● Record extracts
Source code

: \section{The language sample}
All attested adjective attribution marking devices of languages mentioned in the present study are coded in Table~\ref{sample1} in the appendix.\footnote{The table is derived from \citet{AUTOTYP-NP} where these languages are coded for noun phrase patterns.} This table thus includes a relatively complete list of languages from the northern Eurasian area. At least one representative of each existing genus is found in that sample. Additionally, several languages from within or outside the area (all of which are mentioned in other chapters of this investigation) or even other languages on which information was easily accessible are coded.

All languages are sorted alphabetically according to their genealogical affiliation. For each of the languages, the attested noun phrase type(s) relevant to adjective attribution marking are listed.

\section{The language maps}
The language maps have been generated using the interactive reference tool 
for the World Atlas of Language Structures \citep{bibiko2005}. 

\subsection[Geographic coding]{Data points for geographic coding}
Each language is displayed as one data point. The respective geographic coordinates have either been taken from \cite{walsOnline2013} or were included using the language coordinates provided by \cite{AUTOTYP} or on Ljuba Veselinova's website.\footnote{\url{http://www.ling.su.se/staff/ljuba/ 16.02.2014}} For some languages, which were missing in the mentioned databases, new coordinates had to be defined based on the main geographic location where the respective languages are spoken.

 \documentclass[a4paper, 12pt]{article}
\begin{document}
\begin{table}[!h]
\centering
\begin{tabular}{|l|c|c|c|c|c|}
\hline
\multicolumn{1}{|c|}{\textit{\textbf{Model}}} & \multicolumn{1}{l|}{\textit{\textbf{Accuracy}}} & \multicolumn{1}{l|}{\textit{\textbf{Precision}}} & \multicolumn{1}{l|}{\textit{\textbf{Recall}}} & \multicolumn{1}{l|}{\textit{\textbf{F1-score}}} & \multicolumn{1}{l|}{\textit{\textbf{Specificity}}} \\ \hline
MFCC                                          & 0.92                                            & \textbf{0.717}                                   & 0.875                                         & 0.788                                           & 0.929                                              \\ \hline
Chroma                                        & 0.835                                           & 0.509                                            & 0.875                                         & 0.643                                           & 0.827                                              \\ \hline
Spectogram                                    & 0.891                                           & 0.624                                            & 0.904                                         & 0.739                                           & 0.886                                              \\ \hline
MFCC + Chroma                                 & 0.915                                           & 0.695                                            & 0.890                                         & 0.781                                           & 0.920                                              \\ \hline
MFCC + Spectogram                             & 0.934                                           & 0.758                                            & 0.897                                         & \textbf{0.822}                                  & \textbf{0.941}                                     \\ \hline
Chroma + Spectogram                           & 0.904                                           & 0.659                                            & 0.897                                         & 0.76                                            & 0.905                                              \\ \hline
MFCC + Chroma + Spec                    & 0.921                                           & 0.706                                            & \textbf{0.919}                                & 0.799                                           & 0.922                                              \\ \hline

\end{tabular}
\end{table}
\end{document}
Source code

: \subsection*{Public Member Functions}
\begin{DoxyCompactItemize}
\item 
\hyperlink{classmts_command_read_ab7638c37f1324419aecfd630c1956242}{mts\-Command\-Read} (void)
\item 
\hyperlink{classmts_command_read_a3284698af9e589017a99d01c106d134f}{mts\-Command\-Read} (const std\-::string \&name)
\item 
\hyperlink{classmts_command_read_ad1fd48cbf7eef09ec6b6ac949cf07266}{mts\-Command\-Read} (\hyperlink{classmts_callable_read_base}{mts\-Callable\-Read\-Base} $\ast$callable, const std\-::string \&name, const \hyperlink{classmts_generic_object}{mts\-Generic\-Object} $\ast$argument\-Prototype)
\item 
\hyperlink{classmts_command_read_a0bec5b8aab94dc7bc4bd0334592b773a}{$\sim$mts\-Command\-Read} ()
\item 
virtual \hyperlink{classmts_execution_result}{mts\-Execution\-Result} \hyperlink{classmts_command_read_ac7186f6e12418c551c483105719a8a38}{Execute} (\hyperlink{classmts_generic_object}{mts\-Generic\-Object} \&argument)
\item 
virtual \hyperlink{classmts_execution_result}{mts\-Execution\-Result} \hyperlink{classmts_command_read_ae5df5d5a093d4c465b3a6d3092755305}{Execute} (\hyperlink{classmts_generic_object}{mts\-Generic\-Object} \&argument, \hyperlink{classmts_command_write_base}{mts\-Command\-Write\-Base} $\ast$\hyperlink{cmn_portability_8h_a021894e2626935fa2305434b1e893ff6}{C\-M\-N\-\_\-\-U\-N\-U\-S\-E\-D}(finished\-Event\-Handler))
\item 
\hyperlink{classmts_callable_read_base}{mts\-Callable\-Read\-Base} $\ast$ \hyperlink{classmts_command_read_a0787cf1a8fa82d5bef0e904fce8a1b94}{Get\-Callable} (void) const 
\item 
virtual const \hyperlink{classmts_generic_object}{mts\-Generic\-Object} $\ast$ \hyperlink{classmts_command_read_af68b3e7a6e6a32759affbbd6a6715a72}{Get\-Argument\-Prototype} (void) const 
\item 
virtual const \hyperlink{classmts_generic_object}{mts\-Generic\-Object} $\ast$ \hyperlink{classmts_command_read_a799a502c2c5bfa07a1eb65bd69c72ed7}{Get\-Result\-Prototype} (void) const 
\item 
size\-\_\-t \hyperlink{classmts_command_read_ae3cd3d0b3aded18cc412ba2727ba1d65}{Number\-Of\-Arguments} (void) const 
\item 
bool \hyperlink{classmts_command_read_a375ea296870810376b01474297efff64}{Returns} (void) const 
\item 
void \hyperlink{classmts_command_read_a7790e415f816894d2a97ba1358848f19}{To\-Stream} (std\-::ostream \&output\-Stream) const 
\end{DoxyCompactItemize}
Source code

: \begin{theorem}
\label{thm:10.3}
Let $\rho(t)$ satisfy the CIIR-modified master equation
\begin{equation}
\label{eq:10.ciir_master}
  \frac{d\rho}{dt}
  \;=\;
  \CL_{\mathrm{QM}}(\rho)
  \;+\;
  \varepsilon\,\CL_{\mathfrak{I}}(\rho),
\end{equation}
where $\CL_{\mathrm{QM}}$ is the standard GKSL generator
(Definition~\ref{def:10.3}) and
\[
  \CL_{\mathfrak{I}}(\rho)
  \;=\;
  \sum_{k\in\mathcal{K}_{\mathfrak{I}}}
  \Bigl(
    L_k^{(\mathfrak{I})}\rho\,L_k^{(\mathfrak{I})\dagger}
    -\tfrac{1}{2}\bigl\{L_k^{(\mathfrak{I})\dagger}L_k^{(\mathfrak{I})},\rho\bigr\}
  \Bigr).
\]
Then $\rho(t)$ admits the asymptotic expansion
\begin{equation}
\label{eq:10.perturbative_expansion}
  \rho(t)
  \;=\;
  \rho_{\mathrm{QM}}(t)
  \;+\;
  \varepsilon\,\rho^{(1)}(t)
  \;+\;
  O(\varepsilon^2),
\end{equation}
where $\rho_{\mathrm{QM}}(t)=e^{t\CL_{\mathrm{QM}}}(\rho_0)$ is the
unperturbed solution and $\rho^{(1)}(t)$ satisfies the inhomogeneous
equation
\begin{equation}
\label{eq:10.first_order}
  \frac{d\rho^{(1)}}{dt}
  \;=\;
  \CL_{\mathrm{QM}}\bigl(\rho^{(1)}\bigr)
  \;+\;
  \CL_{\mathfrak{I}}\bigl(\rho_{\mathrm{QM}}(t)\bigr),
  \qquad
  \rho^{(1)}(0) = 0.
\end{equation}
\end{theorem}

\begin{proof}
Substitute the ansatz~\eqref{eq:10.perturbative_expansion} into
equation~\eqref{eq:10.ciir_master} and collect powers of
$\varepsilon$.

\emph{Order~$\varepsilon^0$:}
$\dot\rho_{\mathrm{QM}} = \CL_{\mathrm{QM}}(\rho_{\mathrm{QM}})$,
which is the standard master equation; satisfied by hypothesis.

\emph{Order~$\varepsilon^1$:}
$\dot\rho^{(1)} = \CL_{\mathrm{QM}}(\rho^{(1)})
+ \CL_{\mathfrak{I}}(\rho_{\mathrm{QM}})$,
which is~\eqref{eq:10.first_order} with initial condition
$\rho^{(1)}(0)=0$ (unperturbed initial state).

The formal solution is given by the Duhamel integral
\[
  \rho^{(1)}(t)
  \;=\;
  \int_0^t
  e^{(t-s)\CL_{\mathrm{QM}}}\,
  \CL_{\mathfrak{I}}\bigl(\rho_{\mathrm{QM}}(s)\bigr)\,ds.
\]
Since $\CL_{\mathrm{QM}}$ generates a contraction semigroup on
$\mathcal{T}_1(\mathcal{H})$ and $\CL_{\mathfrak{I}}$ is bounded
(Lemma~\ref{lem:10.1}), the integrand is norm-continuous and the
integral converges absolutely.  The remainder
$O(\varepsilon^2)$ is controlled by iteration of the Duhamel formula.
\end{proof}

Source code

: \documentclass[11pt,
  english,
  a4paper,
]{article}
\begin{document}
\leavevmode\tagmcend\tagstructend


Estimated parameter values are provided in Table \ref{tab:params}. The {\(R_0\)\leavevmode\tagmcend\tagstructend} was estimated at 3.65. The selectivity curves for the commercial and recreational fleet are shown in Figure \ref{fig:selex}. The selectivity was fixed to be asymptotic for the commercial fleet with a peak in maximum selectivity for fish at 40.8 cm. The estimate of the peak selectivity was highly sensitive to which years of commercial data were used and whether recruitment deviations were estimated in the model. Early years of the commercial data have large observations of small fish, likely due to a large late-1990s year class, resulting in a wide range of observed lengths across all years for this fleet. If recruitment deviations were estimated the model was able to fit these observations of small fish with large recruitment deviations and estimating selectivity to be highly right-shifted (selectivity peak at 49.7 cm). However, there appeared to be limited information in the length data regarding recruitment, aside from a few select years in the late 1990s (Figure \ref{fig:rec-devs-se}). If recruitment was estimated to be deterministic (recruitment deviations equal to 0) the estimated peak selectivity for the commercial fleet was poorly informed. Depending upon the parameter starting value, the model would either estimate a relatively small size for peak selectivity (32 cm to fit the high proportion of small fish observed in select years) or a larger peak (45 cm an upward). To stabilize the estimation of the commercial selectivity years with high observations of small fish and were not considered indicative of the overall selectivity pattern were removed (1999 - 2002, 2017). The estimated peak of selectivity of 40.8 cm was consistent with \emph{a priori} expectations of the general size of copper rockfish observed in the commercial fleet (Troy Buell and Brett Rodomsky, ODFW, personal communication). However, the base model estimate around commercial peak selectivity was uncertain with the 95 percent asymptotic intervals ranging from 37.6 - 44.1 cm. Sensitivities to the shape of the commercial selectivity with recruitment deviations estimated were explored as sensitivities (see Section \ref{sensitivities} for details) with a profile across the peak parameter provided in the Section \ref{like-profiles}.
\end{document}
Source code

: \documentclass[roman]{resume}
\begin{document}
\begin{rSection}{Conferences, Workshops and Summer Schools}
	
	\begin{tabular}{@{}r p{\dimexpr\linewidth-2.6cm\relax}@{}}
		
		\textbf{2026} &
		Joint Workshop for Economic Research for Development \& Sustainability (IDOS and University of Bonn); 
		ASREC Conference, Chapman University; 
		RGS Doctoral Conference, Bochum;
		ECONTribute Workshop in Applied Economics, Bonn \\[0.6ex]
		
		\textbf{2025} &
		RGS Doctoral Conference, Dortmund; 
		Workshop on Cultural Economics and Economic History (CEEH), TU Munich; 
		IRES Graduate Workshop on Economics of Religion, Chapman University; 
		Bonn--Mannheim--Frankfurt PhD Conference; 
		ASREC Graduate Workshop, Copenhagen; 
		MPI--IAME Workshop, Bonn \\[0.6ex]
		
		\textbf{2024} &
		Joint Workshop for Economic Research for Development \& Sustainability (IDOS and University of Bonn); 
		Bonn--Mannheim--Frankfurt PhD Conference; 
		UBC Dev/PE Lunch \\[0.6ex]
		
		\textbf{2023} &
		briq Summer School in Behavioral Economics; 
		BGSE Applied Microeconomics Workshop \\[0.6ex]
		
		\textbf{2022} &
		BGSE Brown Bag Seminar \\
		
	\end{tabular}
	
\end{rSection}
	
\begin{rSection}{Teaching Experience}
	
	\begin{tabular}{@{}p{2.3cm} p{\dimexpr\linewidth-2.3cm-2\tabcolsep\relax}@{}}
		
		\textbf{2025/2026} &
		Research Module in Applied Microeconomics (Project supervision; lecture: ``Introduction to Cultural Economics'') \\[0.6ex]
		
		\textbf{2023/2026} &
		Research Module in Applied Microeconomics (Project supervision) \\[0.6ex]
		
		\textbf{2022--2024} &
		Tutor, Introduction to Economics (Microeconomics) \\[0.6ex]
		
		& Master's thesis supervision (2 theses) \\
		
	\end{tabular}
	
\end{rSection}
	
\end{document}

● Task
Without adding anything, say how many lines in the listing above include the string "Duhamel".

● Output for this exercise
2